(Rendered images with source text)
=== Begin Enclosure ===
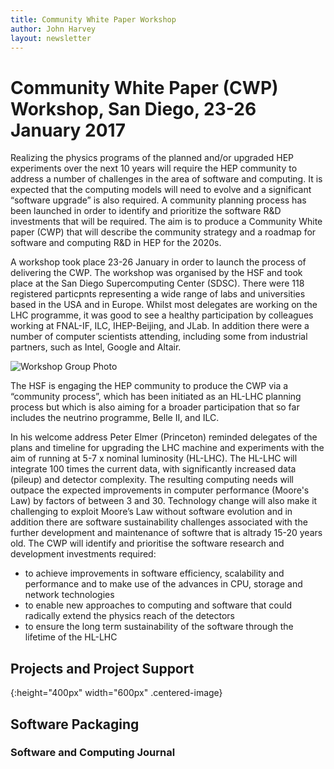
 ```yaml
---
title: Community White Paper Workshop
author: John Harvey
layout: newsletter
---
```

# Community White Paper (CWP) Workshop, San Diego,  23-26 January 2017 

Realizing the physics programs of the planned and/or upgraded HEP experiments over the next 10 years will require the HEP community  to address a number of challenges in the area of software and computing. It is expected that the computing models will need to evolve and a significant “software upgrade” is also required. A community planning process has been launched in order to identify and   prioritize the software R&D investments that will be required. The aim is to produce a Community White paper (CWP) that will describe the  community strategy and a roadmap for software and computing R&D in HEP for the 2020s. 
 
A workshop took place 23-26 January in order to launch the process of delivering the CWP. The workshop was organised by the HSF and  took place at the San Diego Supercomputing Center (SDSC). There were 118 registered particpnts representing a  wide range of labs and universities based in the USA and in Europe. Whilst most delegates are working on the LHC programme, it was good to see a healthy participation by colleagues working at FNAL-IF, ILC, IHEP-Beijing, and JLab. In addition there were a number of computer scientists attending, including some from industrial  partners, such as Intel, Google and Altair. 

![Workshop Group Photo](/images/SDSC_Workshop.jpg)

The HSF is engaging the HEP community to produce the CWP via a “community process”, which has been initiated as an HL-LHC planning process but which is also aiming for a broader participation that so far includes the neutrino programme, Belle II, and ILC.

In his welcome address Peter Elmer (Princeton) reminded delegates of the plans and timeline for upgrading the LHC machine and experiments with the aim of running at 5-7 x nominal luminosity (HL-LHC). The HL-LHC will integrate 100 times the current data, with significantly increased data (pileup) and detector complexity. The resulting computing needs will outpace the expected improvements in computer performance (Moore's Law) by factors of between 3 and 30. Technology change will also make it challenging to exploit Moore’s Law without software evolution and in addition there are software sustainability challenges associated with the further development and maintenance of softwre that is altrady 15-20 years old. The CWP will identify and prioritise the software research and development investments required:
 * to achieve improvements in software efficiency, scalability and performance and to make use of the advances in CPU, storage and 
 network technologies
 * to enable new approaches to computing and software that could radically extend the physics reach of the detectors
 * to ensure the long term sustainability of the software through the lifetime of the HL-LHC




## Projects and Project Support
{:height="400px" width="600px" .centered-image}
## Software Packaging


### Software and Computing Journal
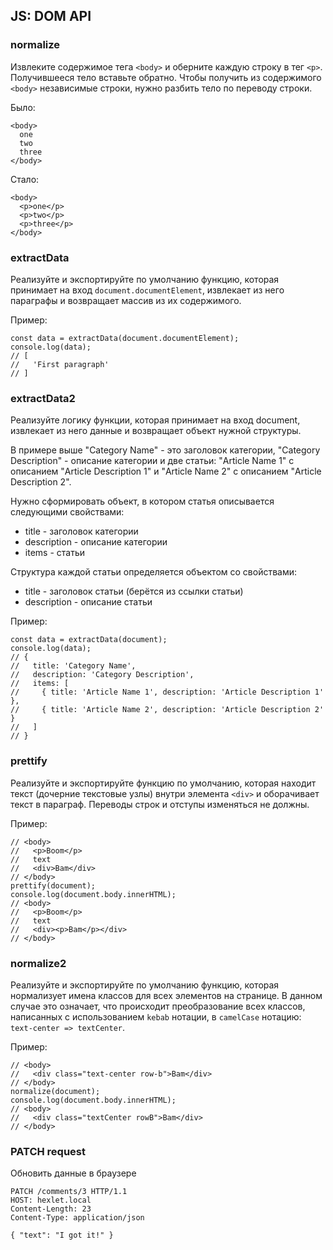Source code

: ## JS: DOM API

### normalize
Извлеките содержимое тега `<body>` и оберните каждую строку в тег `<p>`. Получившееся тело вставьте обратно. Чтобы получить из содержимого `<body>` независимые строки, нужно разбить тело по переводу строки.

Было:
```
<body>
  one
  two
  three
</body>

```

Стало:
```
<body>
  <p>one</p>
  <p>two</p>
  <p>three</p>
</body>
```

### extractData
Реализуйте и экспортируйте по умолчанию функцию, которая принимает на вход `document.documentElement`, извлекает из него параграфы и возвращает массив из их содержимого.

Пример:
```
const data = extractData(document.documentElement);
console.log(data);
// [
//   'First paragraph'
// ]
```

### extractData2
Реализуйте логику функции, которая принимает на вход document, извлекает из него данные и возвращает объект нужной структуры.

В примере выше "Category Name" - это заголовок категории, "Category Description" - описание категории и две статьи: "Article Name 1" с описанием "Article Description 1" и "Article Name 2" с описанием "Article Description 2".

Нужно сформировать объект, в котором статья описывается следующими свойствами:
* title - заголовок категории
* description - описание категории
* items - статьи

Структура каждой статьи определяется объектом со свойствами:
* title - заголовок статьи (берётся из ссылки статьи)
* description - описание статьи

Пример:
```
const data = extractData(document);
console.log(data);
// {
//   title: 'Category Name',
//   description: 'Category Description',
//   items: [
//     { title: 'Article Name 1', description: 'Article Description 1' },
//     { title: 'Article Name 2', description: 'Article Description 2' }
//   ]
// }
```

### prettify
Реализуйте и экспортируйте функцию по умолчанию, которая находит текст (дочерние текстовые узлы) внутри элемента `<div>` и оборачивает текст в параграф. Переводы строк и отступы изменяться не должны.

Пример:
```
// <body>
//   <p>Boom</p>
//   text
//   <div>Bam</div>
// </body>
prettify(document);
console.log(document.body.innerHTML);
// <body>
//   <p>Boom</p>
//   text
//   <div><p>Bam</p></div>
// </body>
```

### normalize2
Реализуйте и экспортируйте по умолчанию функцию, которая нормализует имена классов для всех элементов на странице. В данном случае это означает, что происходит преобразование всех классов, написанных с использованием `kebab` нотации, в `camelCase` нотацию: `text-center => textCenter`.

Пример:
```
// <body>
//   <div class="text-center row-b">Bam</div>
// </body>
normalize(document);
console.log(document.body.innerHTML);
// <body>
//   <div class="textCenter rowB">Bam</div>
// </body>
```

### PATCH request
Обновить данные в браузере

```
PATCH /comments/3 HTTP/1.1
HOST: hexlet.local
Content-Length: 23
Content-Type: application/json

{ "text": "I got it!" }
```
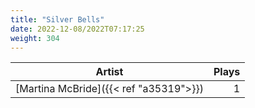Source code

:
 ```yaml
---
title: "Silver Bells"
date: 2022-12-08/2022T07:17:25
weight: 304
---
```




 Artist | Plays 
----- | -----:
[Martina McBride]({{< ref "a35319">}}) | 1
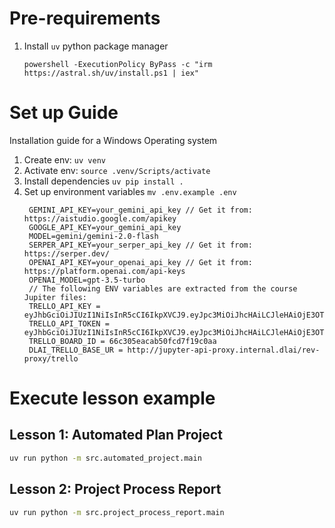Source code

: # Pre-requirements

1. Install `uv` python package manager
   ```shell
   powershell -ExecutionPolicy ByPass -c "irm https://astral.sh/uv/install.ps1 | iex"
   ```

# Set up Guide

Installation guide for a Windows Operating system

1. Create env: `uv venv`
2. Activate env: `source .venv/Scripts/activate`
3. Install dependencies `uv pip install .`
4. Set up environment variables `mv .env.example .env`
   ```.env
    GEMINI_API_KEY=your_gemini_api_key // Get it from: https://aistudio.google.com/apikey
    GOOGLE_API_KEY=your_gemini_api_key
    MODEL=gemini/gemini-2.0-flash
    SERPER_API_KEY=your_serper_api_key // Get it from: https://serper.dev/
    OPENAI_API_KEY=your_openai_api_key // Get it from: https://platform.openai.com/api-keys
    OPENAI_MODEL=gpt-3.5-turbo
    // The following ENV variables are extracted from the course Jupiter files:
    TRELLO_API_KEY = eyJhbGciOiJIUzI1NiIsInR5cCI6IkpXVCJ9.eyJpc3MiOiJhcHAiLCJleHAiOjE3OTk5OTk5OTksInN1YiI6MzI1NzU4OCwiYXVkIjoiV0VCIiwiaWF0IjoxNjk0MDc2ODUxfQ.J2y5f5YfuKjC7JzYCskbUzgB87ZpVsWFQHQN_zuBynI
    TRELLO_API_TOKEN = eyJhbGciOiJIUzI1NiIsInR5cCI6IkpXVCJ9.eyJpc3MiOiJhcHAiLCJleHAiOjE3OTk5OTk5OTksInN1YiI6MzI1NzU4OCwiYXVkIjoiV0VCIiwiaWF0IjoxNjk0MDc2ODUxfQ.J2y5f5YfuKjC7JzYCskbUzgB87ZpVsWFQHQN_zuBynI
    TRELLO_BOARD_ID = 66c305eacab50fcd7f19c0aa
    DLAI_TRELLO_BASE_UR = http://jupyter-api-proxy.internal.dlai/rev-proxy/trello
   ```

# Execute lesson example

## Lesson 1: Automated Plan Project

```bash
uv run python -m src.automated_project.main
```

## Lesson 2: Project Process Report

```bash
uv run python -m src.project_process_report.main
```
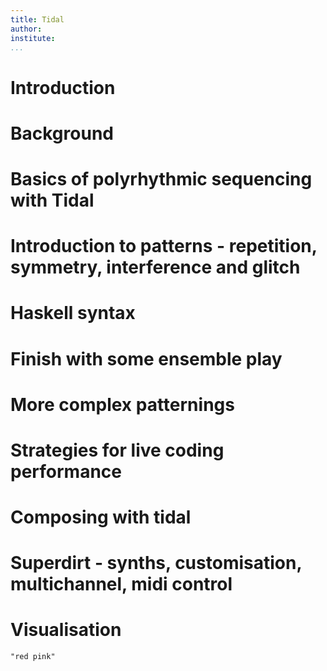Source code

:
 ```yaml
---
title: Tidal
author:
institute:
...
```


# Introduction

# Background

# Basics of polyrhythmic sequencing with Tidal

# Introduction to patterns - repetition, symmetry, interference and glitch

# Haskell syntax

# Finish with some ensemble play

# More complex patternings

# Strategies for live coding performance

# Composing with tidal

# Superdirt - synths, customisation, multichannel, midi control

# Visualisation

```{.haskell render="colour"}
"red pink"
```
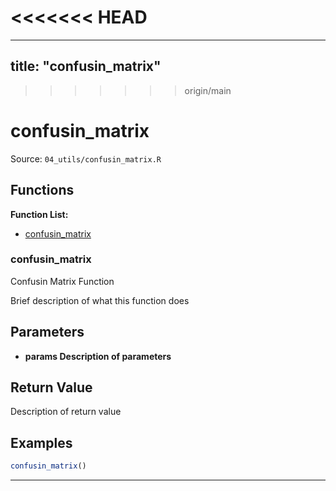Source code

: <<<<<<< HEAD
=======
---
title: "confusin_matrix"
---

>>>>>>> origin/main
# confusin_matrix

Source: `04_utils/confusin_matrix.R`

## Functions

**Function List:**
- [confusin_matrix](#confusin-matrix)

### confusin_matrix

Confusin Matrix Function

Brief description of what this function does


## Parameters

- **params Description of parameters**

## Return Value

Description of return value


## Examples

```r
confusin_matrix()
```

---

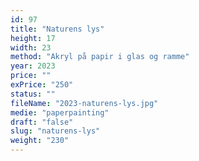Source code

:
 ```yaml
---
id: 97
title: "Naturens lys"
height: 17
width: 23
method: "Akryl på papir i glas og ramme"
year: 2023
price: ""
exPrice: "250"
status: ""
fileName: "2023-naturens-lys.jpg"
medie: "paperpainting"
draft: "false"
slug: "naturens-lys"
weight: "230"
---
```

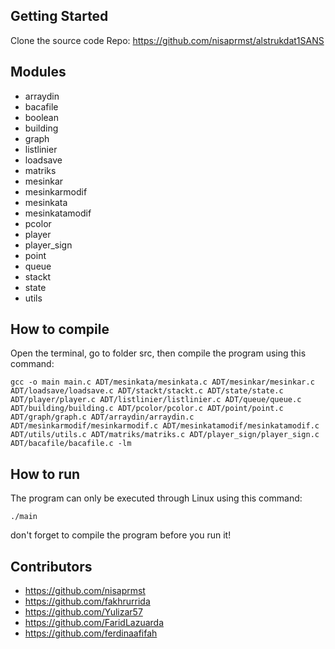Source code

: ## Getting Started

Clone the source code
Repo: https://github.com/nisaprmst/alstrukdat1SANS


## Modules

* arraydin
* bacafile
* boolean
* building
* graph
* listlinier
* loadsave
* matriks
* mesinkar
* mesinkarmodif
* mesinkata
* mesinkatamodif
* pcolor
* player
* player_sign
* point
* queue
* stackt
* state
* utils


## How to compile

Open the terminal, go to folder src, then compile the program using this command:
```
gcc -o main main.c ADT/mesinkata/mesinkata.c ADT/mesinkar/mesinkar.c ADT/loadsave/loadsave.c ADT/stackt/stackt.c ADT/state/state.c ADT/player/player.c ADT/listlinier/listlinier.c ADT/queue/queue.c ADT/building/building.c ADT/pcolor/pcolor.c ADT/point/point.c ADT/graph/graph.c ADT/arraydin/arraydin.c ADT/mesinkarmodif/mesinkarmodif.c ADT/mesinkatamodif/mesinkatamodif.c ADT/utils/utils.c ADT/matriks/matriks.c ADT/player_sign/player_sign.c ADT/bacafile/bacafile.c -lm
```

## How to run

The program can only be executed through Linux using this command:
```
./main
```
don't forget to compile the program before you run it!


## Contributors

* https://github.com/nisaprmst
* https://github.com/fakhrurrida
* https://github.com/Yulizar57
* https://github.com/FaridLazuarda
* https://github.com/ferdinaafifah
=== End Enclosure ===
WHAT THE TASK REQUIRES: Go through the lines above and tally those with the string "возвращает". The total is all that is needed.

FINAL ANSWER: 2